What keeps everything so darn intriguing is the performances. Tom Hanks fits the shoe of his role quite comfortably. We’ve seen him work with Spielberg on four occasions, and in his role as James Donovan, Hanks exhibits some of his best work since “Saving Private Ryan”. Better yet is Mark Rylance. An actor isn’t generally considered an up-and-comer at the age of 56, and it’s certainly worth noting that Rylance has acted in theatrical Shakespeare productions for years. His transition to film in “Bridge of Spies” is terrific. His presence makes the opening scene exceedingly memorable. We watch a quiet man wordlessly paint his self-portrait in his apartment, blend in almost invisibly among the hubbub of the New York subway system, and then settle on the lawn in front of the Brooklyn Bridge to paint some more. Rylance offers that brilliant exposition in pure silence, and the majesty he establishes then pervades the rest of the film.
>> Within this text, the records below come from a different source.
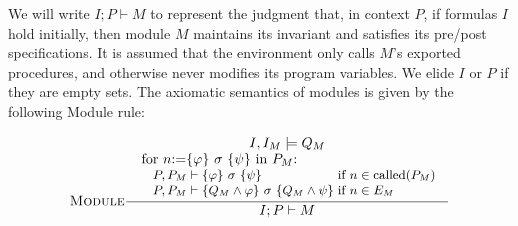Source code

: 




We will write $I;P \vdash M$ to represent the judgment
that, in context $P$, if formulas $I$ hold initially, then module $M$
maintains its invariant and satisfies its pre/post specifications. It is assumed that the environment only calls $M$'s exported procedures, and otherwise never modifies its program variables. We elide $I$ or $P$ if they are empty sets.
The axiomatic semantics of modules is given by the following Module rule:


\begin{small}
\[\arraycolsep=1.4pt{\irule{Module}\inference{ I,I_M \models \modinvar_M\\
    \mbox{for $n \Asgn \{ \phi \} \ \sigma\ \{ \psi \}$ in $P_M$:}\quad\quad\quad\quad\quad\quad\quad\quad\quad\,\,\,\,\\
    {\quad\begin{small}\begin{array}{ll}
        P,P_M \vdash \{ \phi \} \ \sigma \ \{ \psi \} & \mbox{if $n \in \Called(P_M)$} \\
        P,P_M \vdash \{ \modinvar_M \wedge \phi \} \  \sigma\  \{ \modinvar_M \wedge \psi \} & \mbox{if $n \in E_M$}
  \end{array}\end{small}}}
  { I;P \vdash M }}\]
\end{small}

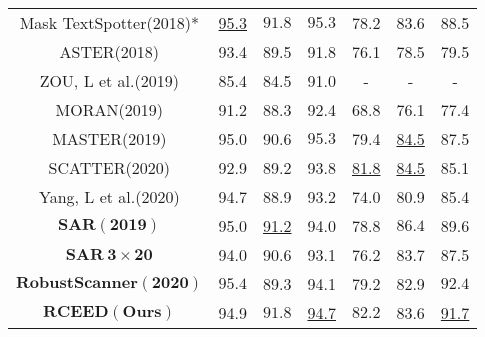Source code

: \documentclass[runningheads]{llncs}
\begin{document}
\begin{table}[]
\begin{tabular}{|c|c|c|c|c|c|c|}
Mask TextSpotter(2018)\cite{liao2019mask}*         & \underline{95.3}           & $\mathbf{91.8}$         & $\mathbf{95.3}$          & 78.2          & 83.6          & 88.5          \\
ASTER(2018)\cite{shi2018aster}                     & 93.4            & 89.5         & 91.8          & 76.1          & 78.5          & 79.5          \\
ZOU, L et al.(2019)\cite{zuo2019natural}        & 85.4            & 84.5         & 91.0          &  -          & -         &  -          \\
MORAN(2019)\cite{luo2019moran}                   & 91.2            & 88.3         & 92.4          &  68.8          & 76.1         &  77.4          \\
MASTER(2019)\cite{lu2019master}                   & 95.0            & 90.6         & $\mathbf{95.3}$         & 79.4          & \underline{84.5}          & 87.5          \\
SCATTER(2020)\cite{litman2020scatter}                & 92.9            & 89.2         & 93.8          & \underline{81.8}          & \underline{84.5}          & 85.1          \\
Yang, L et al.(2020)\cite{yang2020holistic}            & 94.7            & 88.9         & 93.2          & 74.0          & 80.9          & 85.4          \\ \hline
$\mathbf{SAR(2019)}$\cite{li2019show}      & 95.0            & \underline{91.2}         & 94.0          & 78.8          & $\mathbf{86.4}$          & 89.6          \\
$\mathbf{SAR \ 3\times20}$    &94.0      &90.6      &93.1      &76.2     &83.7      &87.5     \\
$\mathbf{RobustScanner(2020)}$\cite{yue2020robustscanner}         & $\mathbf{95.4}$            & 89.3         & 94.1          & 79.2          & 82.9          & $\mathbf{92.4}$          \\ \hline
$\mathbf{RCEED(Ours)}$                       & 94.9                & $\mathbf{91.8}$             & \underline{94.7}              &  $\mathbf{82.2}$             &  83.6             &  \underline{91.7}             \\ \hline
\end{tabular}
\end{table}
\vspace{-0.5cm}
\end{document}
Along with British playwright Matt Charman, the Coen brothers wrote the screenplay for “Bridge of Spies”. This is all too clear. The script bears several inflections of the wit that singles the two siblings out as writers. This definitely isn’t a comedy, but the Coens have certainly kept enough highbrow humor, such as a rambling discussion of semantics early in the film, to crack a smile. Like most everything that Steven Spielberg has directed, “Bridge of Spies” is lighthearted, despite the weight of its plot. And like many other Spielberg films, the film does fall captive once or twice to unnecessary plotholes. The one I feel I must address: how is it that a student waiting in line is arrested at Checkpoint Charlie, but Tom Hanks is let through when he cuts in line and hurriedly tells the East German police that he has an urgent meeting with an East German lawyer? I’d imagine that moments like that wouldn’t have gone down so well in reality. You could argue that Spielberg is just keeping it simple so as not to interrupt the pace of the film, and in fact that does seem to be the case. The film flows almost naturally and practically flies by. Yes, “Bridge of Spies” has its flaws; it’s not a perfect film. But once again, like any Spielberg movie, it’s quite intriguing.